You can also use the script scripts/index-all.sh which aims to query the package_list-CKAN-API-Endpoint
to get all available datasets of a portal and then tries to index all their primary data that is contained
in the datastore.

API Endpoint

Examples:
- Search for Küsnacht
matching a record of the a resource/package

  • Search for Geburtsort matching the package title in any indexed language: DE, FR, IT, EN.

Example Result

This example shows the first three results when requesting data for Küsnacht

json
{
"items": [
{
"packageName": "1-personenhaushalte-anz",
"packageId": "57366922-1e5b-416c-aeb2-2b4d885262ae",
"packageAuthor": "Statistisches Amt des Kantons Zürich",
"resourceId": "2d924e1c-df2b-4dd0-92a2-0e6854e37544",
"resourceFormat": null,
"packageTitleDe": "1-Personenhaushalte [Anz.]",
"score": 6.0147357
},
{
"packageName": "2-personenhaushalte-anz",
"packageId": "98bfdac8-a34f-40fe-ba40-b5d0a53fa84d",
"packageAuthor": "Statistisches Amt des Kantons Zürich",
"resourceId": "526e34fb-c50e-4cd5-93df-0473df046b9a",
"resourceFormat": null,
"packageTitleDe": "2-Personenhaushalte [Anz.]",
"score": 6.0147357
},
{
"packageName": "3-personenhaushalte-anz",
"packageId": "294ccfcd-4cc0-4f0a-87df-424b10e5bfaf",
"packageAuthor": "Statistisches Amt des Kantons Zürich",
"resourceId": "9553d86c-9cdd-4779-9e17-5ce44b4a6dcf",
"resourceFormat": null,
"packageTitleDe": "3-Personenhaushalte [Anz.]",
"score": 6.0147357
}
]
}

Development

This project uses phive for libraries management (beta), it is installed in the VM by Drifter.

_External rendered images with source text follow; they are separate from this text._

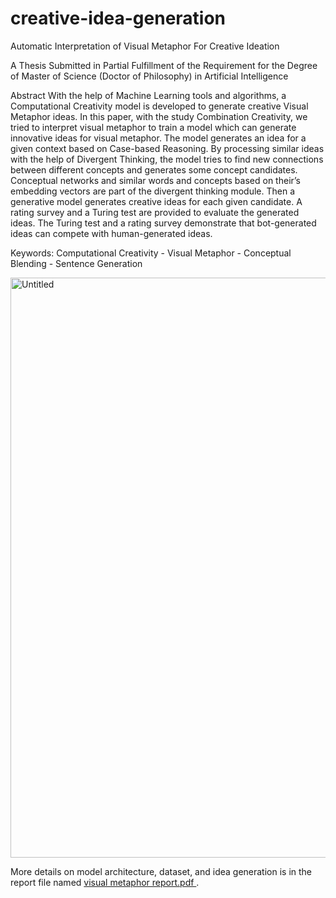 # creative-idea-generation
Automatic Interpretation of Visual Metaphor For Creative Ideation

A Thesis Submitted in Partial Fulfillment of the Requirement for the Degree of Master of Science (Doctor
of Philosophy) in Artificial Intelligence

Abstract
With the help of Machine Learning tools and algorithms, a Computational Creativity model is developed to generate
creative Visual Metaphor ideas. In this paper, with the study Combination Creativity, we tried to interpret visual
metaphor to train a model which can generate innovative ideas for visual metaphor. The model generates an idea for
a given context based on Case-based Reasoning. By processing similar ideas with the help of Divergent Thinking, the
model tries to find new connections between different concepts and generates some concept candidates. Conceptual
networks and similar words and concepts based on their’s embedding vectors are part of the divergent thinking
module. Then a generative model generates creative ideas for each given candidate. A rating survey and a Turing test
are provided to evaluate the generated ideas. The Turing test and a rating survey demonstrate that bot-generated ideas
can compete with human-generated ideas.

Keywords: Computational Creativity - Visual Metaphor - Conceptual Blending - Sentence Generation 

<img width="928" alt="Untitled" src="https://user-images.githubusercontent.com/16519487/201905943-ca389372-7f7a-45a5-a867-e8131d19f6fb.png">


More details on model architecture, dataset, and idea generation is in the report file named [visual metaphor report.pdf ](mseslami/creative-idea-generation/blob/main/visual%20metaphor%20report.pdf).
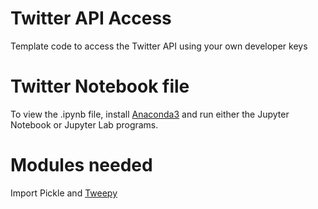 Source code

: # Twitter API Access
Template code to access the Twitter API using your own developer keys

# Twitter Notebook file
To view the .ipynb file, install [Anaconda3](https://www.anaconda.com/distribution/#download-section) and run either the Jupyter Notebook or Jupyter Lab programs.

# Modules needed
Import Pickle and [Tweepy](https://github.com/tweepy/tweepy)
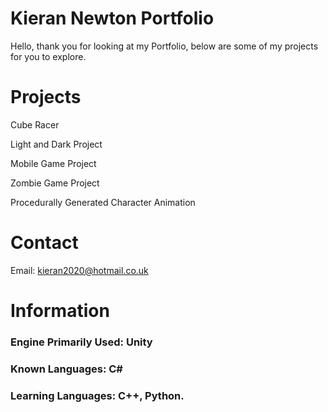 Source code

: <style>
</style>
# Kieran Newton Portfolio
Hello, thank you for looking at my Portfolio, below are some of my projects for you to explore.

# Projects 
<p>Cube Racer</p>
<p>Light and Dark Project</p>
<p>Mobile Game Project</p>
<p>Zombie Game Project</p>
<p>Procedurally Generated Character Animation</p>

# Contact
Email: kieran2020@hotmail.co.uk

# Information
### <p>Engine Primarily Used: Unity</p>
### <p>Known Languages: C#</p>
### <p>Learning Languages: C++, Python.</p> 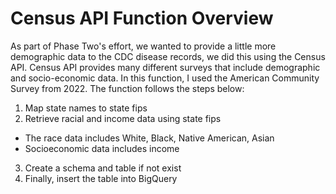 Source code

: # Census API Function Overview

As part of Phase Two's effort, we wanted to provide a little more demographic data to the CDC disease records, we did this using the Census API. Census API provides many different surveys that include demographic and socio-economic data. In this function, I used the American Community Survey from 2022. The function follows the steps below:

1. Map state names to state fips
2. Retrieve racial and income data using state fips
* The race data includes White, Black, Native American, Asian
* Socioeconomic data includes income
3. Create a schema and table if not exist
4. Finally, insert the table into BigQuery

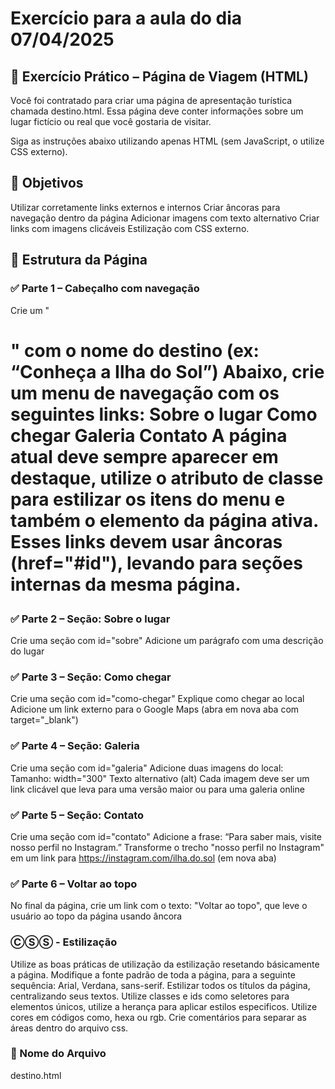 # Exercício para a aula do dia 07/04/2025

## 🧠 Exercício Prático – Página de Viagem (HTML)
Você foi contratado para criar uma página de apresentação turística chamada destino.html. Essa página deve conter informações sobre um lugar fictício ou real que você gostaria de visitar.

Siga as instruções abaixo utilizando apenas HTML (sem JavaScript, o utilize CSS externo).

## 🎯 Objetivos
Utilizar corretamente links externos e internos
Criar âncoras para navegação dentro da página
Adicionar imagens com texto alternativo
Criar links com imagens clicáveis
Estilização com CSS externo.

## 📌 Estrutura da Página
### ✅ Parte 1 – Cabeçalho com navegação
Crie um "<h1>" com o nome do destino (ex: “Conheça a Ilha do Sol”)
Abaixo, crie um menu de navegação com os seguintes links:
Sobre o lugar
Como chegar
Galeria
Contato
A página atual deve sempre aparecer em destaque, utilize o atributo de classe para estilizar os itens do menu e também o elemento da página ativa.
Esses links devem usar âncoras (href="#id"), levando para seções internas da mesma página.

### ✅ Parte 2 – Seção: Sobre o lugar
Crie uma seção com id="sobre"
Adicione um parágrafo com uma descrição do lugar

### ✅ Parte 3 – Seção: Como chegar
Crie uma seção com id="como-chegar"
Explique como chegar ao local
Adicione um link externo para o Google Maps (abra em nova aba com target="_blank")

### ✅ Parte 4 – Seção: Galeria
Crie uma seção com id="galeria"
Adicione duas imagens do local:
Tamanho: width="300"
Texto alternativo (alt)
Cada imagem deve ser um link clicável que leva para uma versão maior ou para uma galeria online

### ✅ Parte 5 – Seção: Contato
Crie uma seção com id="contato"
Adicione a frase:
“Para saber mais, visite nosso perfil no Instagram.”
Transforme o trecho "nosso perfil no Instagram" em um link para https://instagram.com/ilha.do.sol (em nova aba)

### ✅ Parte 6 – Voltar ao topo
No final da página, crie um link com o texto:
"Voltar ao topo", que leve o usuário ao topo da página usando âncora

### ⒸⓈⓈ - Estilização
Utilize as boas práticas de utilização da estilização resetando básicamente a página.
Modifique a fonte padrão de toda a página, para a seguinte sequência: Arial, Verdana, sans-serif.
Estilizar todos os títulos da página, centralizando seus textos.
Utilize classes e ids como seletores para elementos únicos, utilize a herança para aplicar estilos especificos.
Utilize cores em códigos como, hexa ou rgb.
Crie comentários para separar as áreas dentro do arquivo css.

### 💾 Nome do Arquivo
destino.html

Ensure to run phive install from the root project dir, inside the VM to download all the libraries.

The code is analyzed with both php-cs-fixer and phpstan: run the script ./scripts/php-prereq.sh to check the
current code.

To manually check the PHP CS, run: ./tools/php-cs-fixer fix --dry-run.

Learnings and outcome of this PoC

Though we as developers for the portal see a lot of value in being able to search also in the
primary data, the client's main goal remains to only focus on a search that queries the meta-data.